* [Task goal] Lines below that hold the word "workflow" must be copied in full.

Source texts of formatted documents
-=-=-=-=-

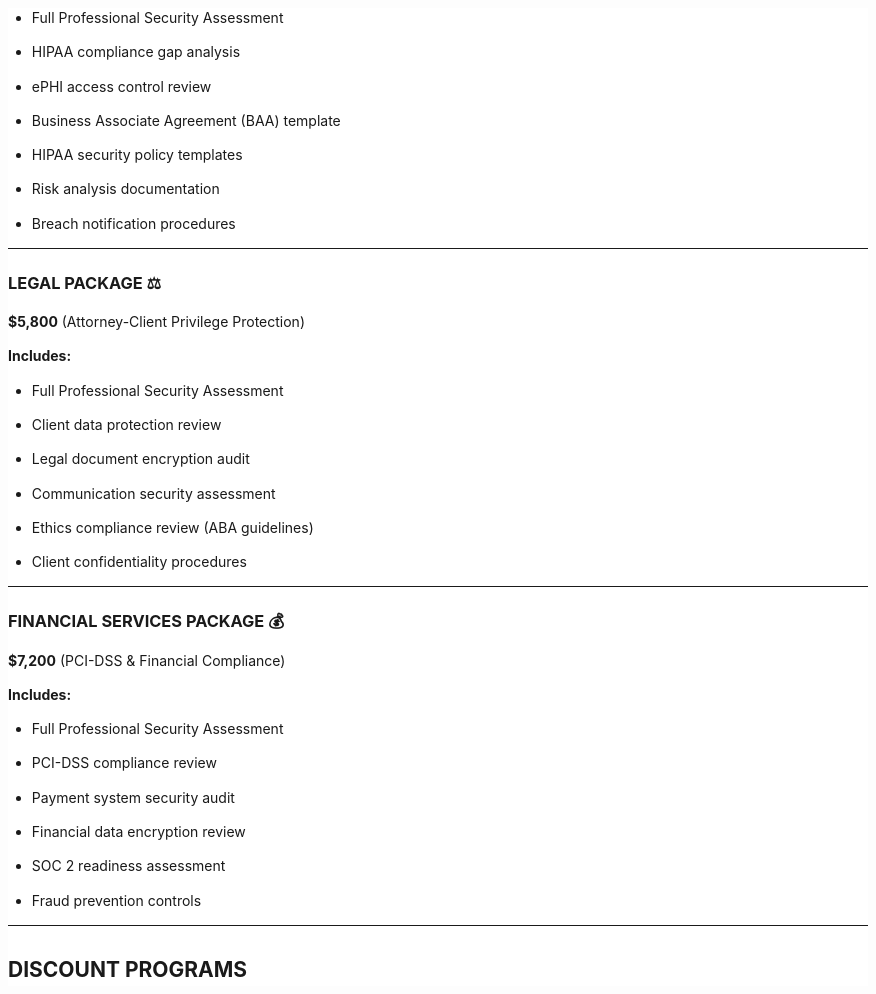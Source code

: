 - Full Professional Security Assessment

- HIPAA compliance gap analysis

- ePHI access control review

- Business Associate Agreement (BAA) template

- HIPAA security policy templates

- Risk analysis documentation

- Breach notification procedures


---


### **LEGAL PACKAGE** ⚖️

**$5,800** (Attorney-Client Privilege Protection)

**Includes:**

- Full Professional Security Assessment

- Client data protection review

- Legal document encryption audit

- Communication security assessment

- Ethics compliance review (ABA guidelines)

- Client confidentiality procedures


---


### **FINANCIAL SERVICES PACKAGE** 💰

**$7,200** (PCI-DSS & Financial Compliance)

**Includes:**

- Full Professional Security Assessment

- PCI-DSS compliance review

- Payment system security audit

- Financial data encryption review

- SOC 2 readiness assessment

- Fraud prevention controls


---


## DISCOUNT PROGRAMS

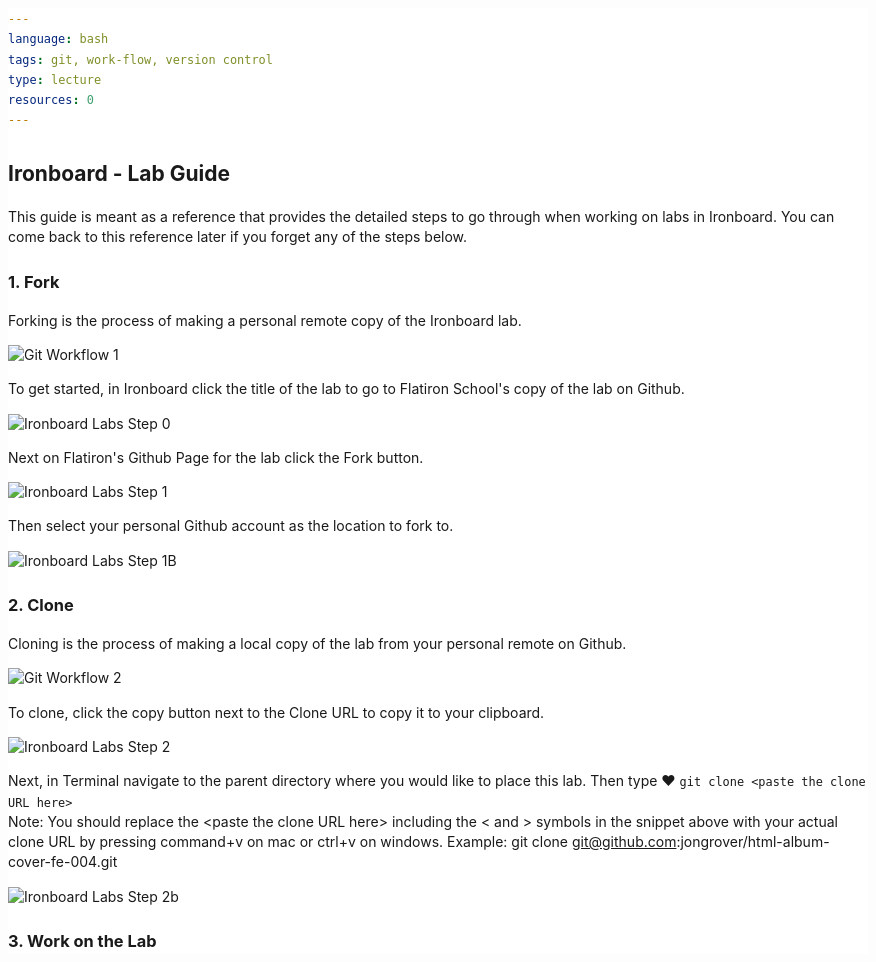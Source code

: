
```yaml
---
language: bash
tags: git, work-flow, version control
type: lecture
resources: 0
---
```


## Ironboard - Lab Guide ##

This guide is meant as a reference that provides the detailed steps to go through when working on labs in Ironboard. You can come back to this reference later if you forget any of the steps below.

### 1. Fork ###

Forking is the process of making a personal remote copy of the Ironboard lab.

<img width="100%" height="auto" src="http://ironboard-curriculum-content.s3.amazonaws.com/front-end/lab-assets/git-workflow-1.png" alt="Git Workflow 1">

To get started, in Ironboard click the title of the lab to go to Flatiron School's copy of the lab on Github.

<img width="100%" height="auto" src="http://ironboard-curriculum-content.s3.amazonaws.com/front-end/lab-assets/ironboard-labs-step-0.jpg" alt="Ironboard Labs Step 0">

Next on Flatiron's Github Page for the lab click the Fork button.

<img width="100%" height="auto" src="http://ironboard-curriculum-content.s3.amazonaws.com/front-end/lab-assets/ironboard-labs-step-1.jpg" alt="Ironboard Labs Step 1">

Then select your personal Github account as the location to fork to.

<img width="100%" height="auto" src="http://ironboard-curriculum-content.s3.amazonaws.com/front-end/lab-assets/ironboard-labs-step-1b.jpg" alt="Ironboard Labs Step 1B">

### 2. Clone ###

Cloning is the process of making a local copy of the lab from your personal remote on Github. 

<img width="100%" height="auto" src="http://ironboard-curriculum-content.s3.amazonaws.com/front-end/lab-assets/git-workflow-2.png" alt="Git Workflow 2">

To clone, click the copy button next to the Clone URL to copy it to your clipboard.

<img width="100%" height="auto" src="http://ironboard-curriculum-content.s3.amazonaws.com/front-end/lab-assets/ironboard-labs-step-2.jpg" alt="Ironboard Labs Step 2">

Next, in Terminal navigate to the parent directory where you would like to place this lab. Then type ♥ `git clone <paste the clone URL here>`  
Note: You should replace the &lt;paste the clone URL here&gt; including the &lt; and &gt; symbols in the snippet above with your actual clone URL by pressing command+v on mac or ctrl+v on windows. Example: git clone git@github.com:jongrover/html-album-cover-fe-004.git

<img width="100%" height="auto" src="http://ironboard-curriculum-content.s3.amazonaws.com/front-end/lab-assets/ironboard-labs-step-2b.png" alt="Ironboard Labs Step 2b">

### 3. Work on the Lab ###

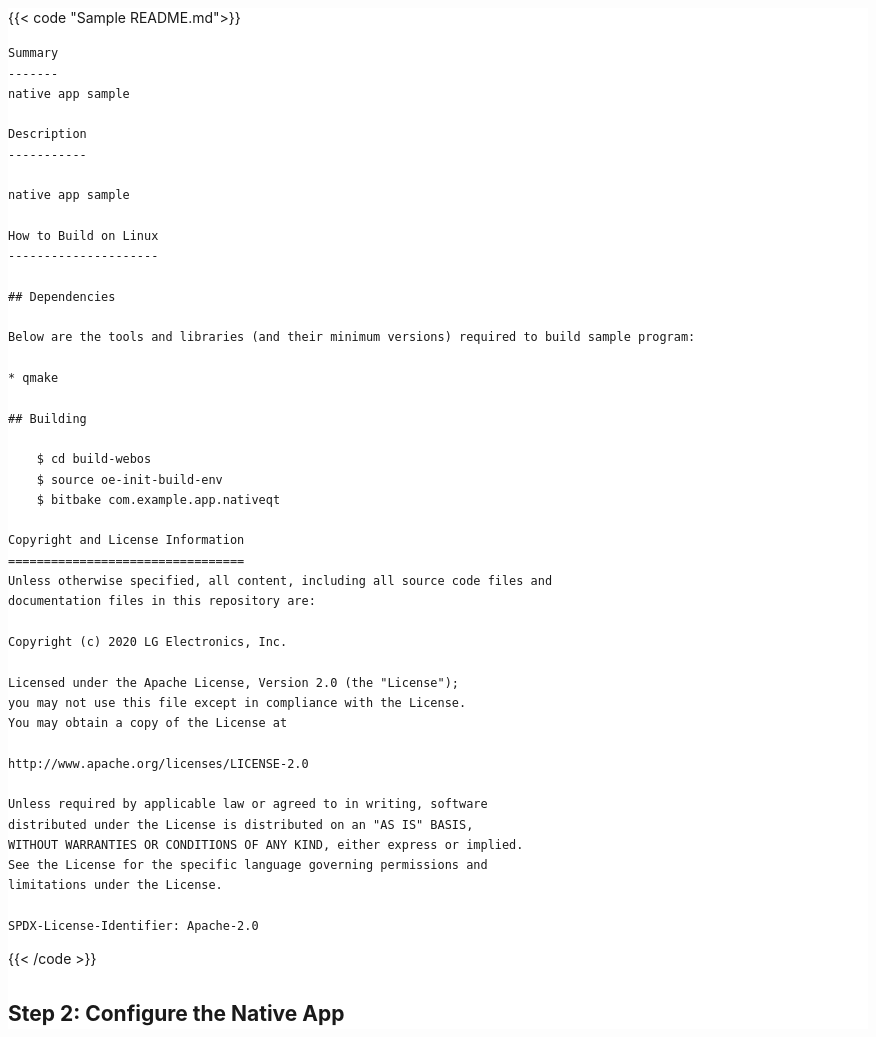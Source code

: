 {{< code "Sample README.md">}}
``` plaintext
Summary
-------
native app sample

Description
-----------

native app sample

How to Build on Linux
---------------------

## Dependencies

Below are the tools and libraries (and their minimum versions) required to build sample program:

* qmake

## Building

    $ cd build-webos
    $ source oe-init-build-env
    $ bitbake com.example.app.nativeqt

Copyright and License Information
=================================
Unless otherwise specified, all content, including all source code files and
documentation files in this repository are:

Copyright (c) 2020 LG Electronics, Inc.

Licensed under the Apache License, Version 2.0 (the "License");
you may not use this file except in compliance with the License.
You may obtain a copy of the License at

http://www.apache.org/licenses/LICENSE-2.0

Unless required by applicable law or agreed to in writing, software
distributed under the License is distributed on an "AS IS" BASIS,
WITHOUT WARRANTIES OR CONDITIONS OF ANY KIND, either express or implied.
See the License for the specific language governing permissions and
limitations under the License.

SPDX-License-Identifier: Apache-2.0
```
{{< /code >}}

## Step 2: Configure the Native App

-=-=-=-=-

* [Task answer]
<img width="100%" height="auto" src="http://ironboard-curriculum-content.s3.amazonaws.com/front-end/lab-assets/git-workflow-1.png" alt="Git Workflow 1">
<img width="100%" height="auto" src="http://ironboard-curriculum-content.s3.amazonaws.com/front-end/lab-assets/git-workflow-2.png" alt="Git Workflow 2">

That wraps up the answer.